● Instructions to follow
Scan the listing below for the word "sesaminol", then copy each line that has it.

● Extracted records
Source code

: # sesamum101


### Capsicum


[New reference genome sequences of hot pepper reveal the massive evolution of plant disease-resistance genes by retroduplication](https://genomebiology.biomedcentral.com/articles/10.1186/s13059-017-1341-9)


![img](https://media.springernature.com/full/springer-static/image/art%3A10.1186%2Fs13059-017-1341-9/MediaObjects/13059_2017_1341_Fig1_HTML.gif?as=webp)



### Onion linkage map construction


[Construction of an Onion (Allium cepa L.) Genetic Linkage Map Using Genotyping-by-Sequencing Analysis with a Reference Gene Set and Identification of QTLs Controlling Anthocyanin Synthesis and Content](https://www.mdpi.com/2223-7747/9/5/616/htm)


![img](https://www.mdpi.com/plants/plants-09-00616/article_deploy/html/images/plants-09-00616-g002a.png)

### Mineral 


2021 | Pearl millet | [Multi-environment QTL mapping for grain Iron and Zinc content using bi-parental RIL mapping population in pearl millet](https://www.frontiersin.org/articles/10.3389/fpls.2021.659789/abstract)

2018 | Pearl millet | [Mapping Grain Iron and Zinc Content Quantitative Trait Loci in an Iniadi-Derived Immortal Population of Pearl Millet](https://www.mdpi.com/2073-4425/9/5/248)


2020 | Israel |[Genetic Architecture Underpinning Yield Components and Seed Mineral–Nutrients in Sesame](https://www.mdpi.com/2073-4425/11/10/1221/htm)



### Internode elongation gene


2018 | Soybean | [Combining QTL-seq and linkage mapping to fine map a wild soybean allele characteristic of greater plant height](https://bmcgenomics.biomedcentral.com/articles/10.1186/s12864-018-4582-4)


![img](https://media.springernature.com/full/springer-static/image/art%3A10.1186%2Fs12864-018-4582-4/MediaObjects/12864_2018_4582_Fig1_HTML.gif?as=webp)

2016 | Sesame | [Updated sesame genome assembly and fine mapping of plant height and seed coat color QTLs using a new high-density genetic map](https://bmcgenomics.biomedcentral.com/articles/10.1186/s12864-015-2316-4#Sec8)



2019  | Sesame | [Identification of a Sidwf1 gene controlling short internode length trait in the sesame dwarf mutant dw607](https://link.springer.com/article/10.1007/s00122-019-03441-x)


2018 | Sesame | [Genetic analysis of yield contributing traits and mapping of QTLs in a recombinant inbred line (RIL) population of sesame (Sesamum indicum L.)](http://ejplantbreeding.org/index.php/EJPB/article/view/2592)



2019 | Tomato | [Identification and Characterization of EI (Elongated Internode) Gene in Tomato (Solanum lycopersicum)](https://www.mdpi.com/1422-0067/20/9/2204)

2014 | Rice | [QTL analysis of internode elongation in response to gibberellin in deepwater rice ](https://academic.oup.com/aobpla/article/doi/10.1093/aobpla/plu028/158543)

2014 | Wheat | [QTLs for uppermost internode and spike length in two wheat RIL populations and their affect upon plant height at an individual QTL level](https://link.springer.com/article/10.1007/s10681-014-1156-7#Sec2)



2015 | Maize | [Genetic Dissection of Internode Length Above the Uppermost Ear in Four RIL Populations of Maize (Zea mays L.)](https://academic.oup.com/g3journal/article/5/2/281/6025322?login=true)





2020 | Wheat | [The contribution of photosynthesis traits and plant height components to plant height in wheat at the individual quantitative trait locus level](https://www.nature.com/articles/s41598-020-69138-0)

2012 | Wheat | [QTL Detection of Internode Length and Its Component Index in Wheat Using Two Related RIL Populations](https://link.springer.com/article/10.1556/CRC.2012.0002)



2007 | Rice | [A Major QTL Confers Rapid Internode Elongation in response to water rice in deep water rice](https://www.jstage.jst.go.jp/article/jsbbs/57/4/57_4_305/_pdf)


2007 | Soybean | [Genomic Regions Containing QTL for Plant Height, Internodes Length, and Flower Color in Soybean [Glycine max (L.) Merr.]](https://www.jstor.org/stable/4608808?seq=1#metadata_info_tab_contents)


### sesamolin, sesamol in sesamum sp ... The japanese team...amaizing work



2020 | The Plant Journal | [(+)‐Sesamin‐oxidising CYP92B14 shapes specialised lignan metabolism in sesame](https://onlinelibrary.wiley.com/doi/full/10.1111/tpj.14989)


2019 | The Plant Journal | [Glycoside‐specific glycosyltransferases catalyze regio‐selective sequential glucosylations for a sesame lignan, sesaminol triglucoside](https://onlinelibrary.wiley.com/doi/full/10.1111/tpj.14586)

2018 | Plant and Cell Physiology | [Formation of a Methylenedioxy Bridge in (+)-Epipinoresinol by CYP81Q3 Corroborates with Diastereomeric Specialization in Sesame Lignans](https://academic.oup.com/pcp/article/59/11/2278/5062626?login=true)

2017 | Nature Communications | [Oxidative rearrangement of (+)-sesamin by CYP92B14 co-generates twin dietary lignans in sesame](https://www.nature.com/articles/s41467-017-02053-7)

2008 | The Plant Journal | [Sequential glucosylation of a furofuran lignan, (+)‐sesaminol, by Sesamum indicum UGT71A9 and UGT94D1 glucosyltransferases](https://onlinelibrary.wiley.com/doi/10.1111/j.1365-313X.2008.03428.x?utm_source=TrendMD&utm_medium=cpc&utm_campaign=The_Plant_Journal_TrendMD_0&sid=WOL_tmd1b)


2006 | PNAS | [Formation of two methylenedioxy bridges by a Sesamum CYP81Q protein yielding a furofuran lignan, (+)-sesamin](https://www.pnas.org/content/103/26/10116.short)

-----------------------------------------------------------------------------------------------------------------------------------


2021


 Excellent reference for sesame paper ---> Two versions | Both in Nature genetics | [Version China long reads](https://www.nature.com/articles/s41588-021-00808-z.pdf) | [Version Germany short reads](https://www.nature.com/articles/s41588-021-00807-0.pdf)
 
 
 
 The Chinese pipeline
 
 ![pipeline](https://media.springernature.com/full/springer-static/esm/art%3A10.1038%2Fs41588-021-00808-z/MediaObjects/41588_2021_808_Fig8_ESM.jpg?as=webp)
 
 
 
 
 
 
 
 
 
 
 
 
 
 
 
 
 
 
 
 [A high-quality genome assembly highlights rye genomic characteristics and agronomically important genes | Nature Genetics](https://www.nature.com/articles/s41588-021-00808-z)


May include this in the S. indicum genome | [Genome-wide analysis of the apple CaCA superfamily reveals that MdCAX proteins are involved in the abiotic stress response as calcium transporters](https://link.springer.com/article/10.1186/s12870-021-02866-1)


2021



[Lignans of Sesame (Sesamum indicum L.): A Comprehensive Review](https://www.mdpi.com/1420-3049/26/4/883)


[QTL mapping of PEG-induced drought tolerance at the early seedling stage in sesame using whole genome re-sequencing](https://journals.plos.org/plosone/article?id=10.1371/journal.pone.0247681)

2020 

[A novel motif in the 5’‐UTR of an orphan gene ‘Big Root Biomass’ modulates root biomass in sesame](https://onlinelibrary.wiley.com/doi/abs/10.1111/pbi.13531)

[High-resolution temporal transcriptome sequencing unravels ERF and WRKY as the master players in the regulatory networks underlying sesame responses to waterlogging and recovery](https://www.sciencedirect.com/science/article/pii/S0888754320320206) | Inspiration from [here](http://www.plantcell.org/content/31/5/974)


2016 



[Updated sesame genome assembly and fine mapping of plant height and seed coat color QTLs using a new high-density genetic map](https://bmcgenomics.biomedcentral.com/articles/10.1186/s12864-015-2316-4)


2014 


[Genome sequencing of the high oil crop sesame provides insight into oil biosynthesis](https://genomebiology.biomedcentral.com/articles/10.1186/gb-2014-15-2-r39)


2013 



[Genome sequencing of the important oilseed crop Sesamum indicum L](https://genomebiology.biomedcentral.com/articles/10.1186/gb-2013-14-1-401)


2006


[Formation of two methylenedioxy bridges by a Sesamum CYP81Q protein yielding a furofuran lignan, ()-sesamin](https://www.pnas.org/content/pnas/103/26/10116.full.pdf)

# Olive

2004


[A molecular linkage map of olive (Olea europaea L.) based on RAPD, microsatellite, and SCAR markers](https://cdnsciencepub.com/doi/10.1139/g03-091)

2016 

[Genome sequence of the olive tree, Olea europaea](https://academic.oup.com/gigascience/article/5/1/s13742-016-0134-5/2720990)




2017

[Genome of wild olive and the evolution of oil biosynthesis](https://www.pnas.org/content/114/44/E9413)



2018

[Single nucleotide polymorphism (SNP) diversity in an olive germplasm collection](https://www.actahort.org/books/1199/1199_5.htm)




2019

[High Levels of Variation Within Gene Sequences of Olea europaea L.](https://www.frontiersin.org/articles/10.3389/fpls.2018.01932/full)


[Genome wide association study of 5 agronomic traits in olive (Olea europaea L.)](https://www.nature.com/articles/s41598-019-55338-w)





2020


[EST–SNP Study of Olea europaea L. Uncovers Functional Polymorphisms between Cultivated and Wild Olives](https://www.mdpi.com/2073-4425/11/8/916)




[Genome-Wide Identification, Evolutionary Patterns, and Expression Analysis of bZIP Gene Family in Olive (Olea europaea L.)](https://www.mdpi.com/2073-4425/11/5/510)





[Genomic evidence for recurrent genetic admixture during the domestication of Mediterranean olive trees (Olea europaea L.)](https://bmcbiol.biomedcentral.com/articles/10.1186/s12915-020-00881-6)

● Answer for this exercise
2019 | The Plant Journal | [Glycoside‐specific glycosyltransferases catalyze regio‐selective sequential glucosylations for a sesame lignan, sesaminol triglucoside](https://onlinelibrary.wiley.com/doi/full/10.1111/tpj.14586)
2008 | The Plant Journal | [Sequential glucosylation of a furofuran lignan, (+)‐sesaminol, by Sesamum indicum UGT71A9 and UGT94D1 glucosyltransferases](https://onlinelibrary.wiley.com/doi/10.1111/j.1365-313X.2008.03428.x?utm_source=TrendMD&utm_medium=cpc&utm_campaign=The_Plant_Journal_TrendMD_0&sid=WOL_tmd1b)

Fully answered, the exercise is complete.